What is an electrocatalyst?


5:27 PM |

Electrocatalyst is a catalyst that participates in electrochemical reactions. Electrocatalysts are a specific form of catalysts that function at electrode surfaces or, most commonly, may be the electrode surface itself. An electrocatalyst can be heterogeneous such as a platinized electrode.

Homogeneous electrocatalysts, which are soluble, assists in transferring electrons between the electrode and reactants, and/or facilitates an intermediate chemical transformation described by an overall half reaction. Major challenges in electrocatalysts focus on fuel cells.

A heterogeneous electrocatalyst is one that is present in a different phase of matter from the reactants, for example, a solid surface catalyzing a reaction in solution.


Since heterogeneous electrocatalytic reactions need an electron transfer between the solid catalyst (typically a metal) and the electrolyte, which can be a liquid solution but also a polymer or a ceramic capable of ionic conduction, the reaction kinetics depend on both the catalyst and the electrolyte as well as on the interface between them. The nature of the electrocatalyst surface determines some properties of the reaction including rate and selectivity.

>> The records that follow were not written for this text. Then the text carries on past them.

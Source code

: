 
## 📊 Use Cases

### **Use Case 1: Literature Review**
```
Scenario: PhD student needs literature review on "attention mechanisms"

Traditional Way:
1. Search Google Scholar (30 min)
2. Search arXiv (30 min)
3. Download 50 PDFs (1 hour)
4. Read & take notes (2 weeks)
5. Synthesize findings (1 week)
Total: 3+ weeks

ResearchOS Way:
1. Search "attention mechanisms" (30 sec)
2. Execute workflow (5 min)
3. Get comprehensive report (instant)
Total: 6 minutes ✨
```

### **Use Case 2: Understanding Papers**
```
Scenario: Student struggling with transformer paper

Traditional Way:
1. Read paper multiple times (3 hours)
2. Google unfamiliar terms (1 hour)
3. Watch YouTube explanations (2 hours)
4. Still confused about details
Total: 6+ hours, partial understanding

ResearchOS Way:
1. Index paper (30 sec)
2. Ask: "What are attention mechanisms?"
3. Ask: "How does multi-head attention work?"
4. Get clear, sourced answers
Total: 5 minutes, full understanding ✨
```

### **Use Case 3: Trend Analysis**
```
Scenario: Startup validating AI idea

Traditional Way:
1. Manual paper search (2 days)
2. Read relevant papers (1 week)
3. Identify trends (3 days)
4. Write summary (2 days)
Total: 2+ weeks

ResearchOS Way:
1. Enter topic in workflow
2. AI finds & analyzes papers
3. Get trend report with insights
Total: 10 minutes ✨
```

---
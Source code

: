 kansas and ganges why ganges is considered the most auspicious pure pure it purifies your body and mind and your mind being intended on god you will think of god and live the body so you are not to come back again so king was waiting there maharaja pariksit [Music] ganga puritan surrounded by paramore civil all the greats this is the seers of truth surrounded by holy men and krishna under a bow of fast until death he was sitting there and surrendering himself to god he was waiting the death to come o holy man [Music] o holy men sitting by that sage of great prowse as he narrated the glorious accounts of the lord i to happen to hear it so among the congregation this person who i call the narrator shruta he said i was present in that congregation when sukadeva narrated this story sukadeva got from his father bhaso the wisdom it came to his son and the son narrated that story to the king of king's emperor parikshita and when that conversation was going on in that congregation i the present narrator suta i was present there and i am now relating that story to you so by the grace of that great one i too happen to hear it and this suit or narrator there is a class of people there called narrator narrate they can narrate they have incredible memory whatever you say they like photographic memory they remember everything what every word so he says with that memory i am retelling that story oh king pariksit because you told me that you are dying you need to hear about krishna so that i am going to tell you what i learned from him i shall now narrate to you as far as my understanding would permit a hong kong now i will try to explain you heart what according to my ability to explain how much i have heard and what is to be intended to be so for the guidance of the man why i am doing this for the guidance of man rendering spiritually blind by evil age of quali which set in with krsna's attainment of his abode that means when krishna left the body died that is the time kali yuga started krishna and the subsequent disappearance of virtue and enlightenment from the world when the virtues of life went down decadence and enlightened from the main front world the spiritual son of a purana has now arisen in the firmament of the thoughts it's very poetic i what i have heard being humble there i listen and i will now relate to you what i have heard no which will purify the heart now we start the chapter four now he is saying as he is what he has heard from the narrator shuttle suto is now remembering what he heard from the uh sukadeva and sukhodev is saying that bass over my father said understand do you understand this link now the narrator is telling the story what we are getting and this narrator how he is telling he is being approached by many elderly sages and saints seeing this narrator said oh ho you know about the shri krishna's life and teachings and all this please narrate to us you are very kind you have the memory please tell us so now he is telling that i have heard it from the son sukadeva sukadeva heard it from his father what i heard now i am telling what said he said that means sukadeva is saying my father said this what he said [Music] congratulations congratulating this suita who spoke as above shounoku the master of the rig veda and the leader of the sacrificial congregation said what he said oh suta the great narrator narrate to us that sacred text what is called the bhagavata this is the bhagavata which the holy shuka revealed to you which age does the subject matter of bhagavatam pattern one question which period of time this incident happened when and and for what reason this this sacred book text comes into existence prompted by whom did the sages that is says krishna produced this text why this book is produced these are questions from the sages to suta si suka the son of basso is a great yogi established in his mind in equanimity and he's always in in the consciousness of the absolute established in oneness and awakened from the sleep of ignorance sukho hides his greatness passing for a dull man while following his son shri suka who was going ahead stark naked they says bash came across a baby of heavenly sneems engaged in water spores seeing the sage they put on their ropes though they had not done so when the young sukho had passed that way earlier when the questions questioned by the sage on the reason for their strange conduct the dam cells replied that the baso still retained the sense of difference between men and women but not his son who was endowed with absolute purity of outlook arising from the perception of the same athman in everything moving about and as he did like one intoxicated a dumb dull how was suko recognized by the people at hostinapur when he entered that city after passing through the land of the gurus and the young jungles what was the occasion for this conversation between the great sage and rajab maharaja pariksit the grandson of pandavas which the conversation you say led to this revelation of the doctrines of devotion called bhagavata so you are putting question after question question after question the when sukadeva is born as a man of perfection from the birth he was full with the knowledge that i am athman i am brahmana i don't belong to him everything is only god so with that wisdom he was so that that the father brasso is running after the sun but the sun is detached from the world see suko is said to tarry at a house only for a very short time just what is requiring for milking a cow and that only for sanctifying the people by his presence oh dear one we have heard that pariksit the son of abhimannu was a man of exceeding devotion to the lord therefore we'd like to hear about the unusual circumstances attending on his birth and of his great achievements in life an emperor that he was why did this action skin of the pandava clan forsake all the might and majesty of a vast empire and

Electrocatalysis can occur at the surface of some bulk materials, such as platinum metal. Bulk metal surfaces of gold have been employed for the decomposition methanol for hydrogen production. Water electrolysis is conventionally conducted at inert bulk metal electrodes such as platinum or iridium.

A variety of nanoparticle materials have been demonstrated to promote various electrochemical reactions, although none have been commercialized. These catalysts can be tuned with respect to their size and shape, as well as the surface strain.

Also, higher reaction rates can be achieved by precisely controlling the arrangement of surface atoms: indeed, in nanometric systems, the number of available reaction sites is a better parameter than the exposed surface area in order to estimate electrocatalytic activity.

Sites are the positions where the reaction could take place; the likelihood of a reaction to occur in a certain site depends on the electronic structure of the catalyst, which determines the adsorption energy of the reactants together with many other variables not yet fully clarified.

The interest in reducing as much as possible the costs of the catalyst for electrochemical processes led to the use of fine catalyst powders since the specific surface area increases as the average particle size decreases.

The chloralkali process is a large scale application that uses electrocatalysts. This technology supplies most of the chlorine and sodium hydroxide required by many industries. The cathode is a mixed metal oxide clad titanium anode.

Many organofluorine compounds are produced by electrofluorination. One manifestation of this technology is the Simons process, which can be described as:

R3C–H + HF → R3C–F + H2

In the course of a typical synthesis, this reaction occurs once for each C–H bond in the precursor. The cell potential is maintained near 5–6 V. The anode, the electrocatalyst, is nickel-plated.

Acrylonitrile is converted to adiponitrile on an industrial scale via electrocatalysis.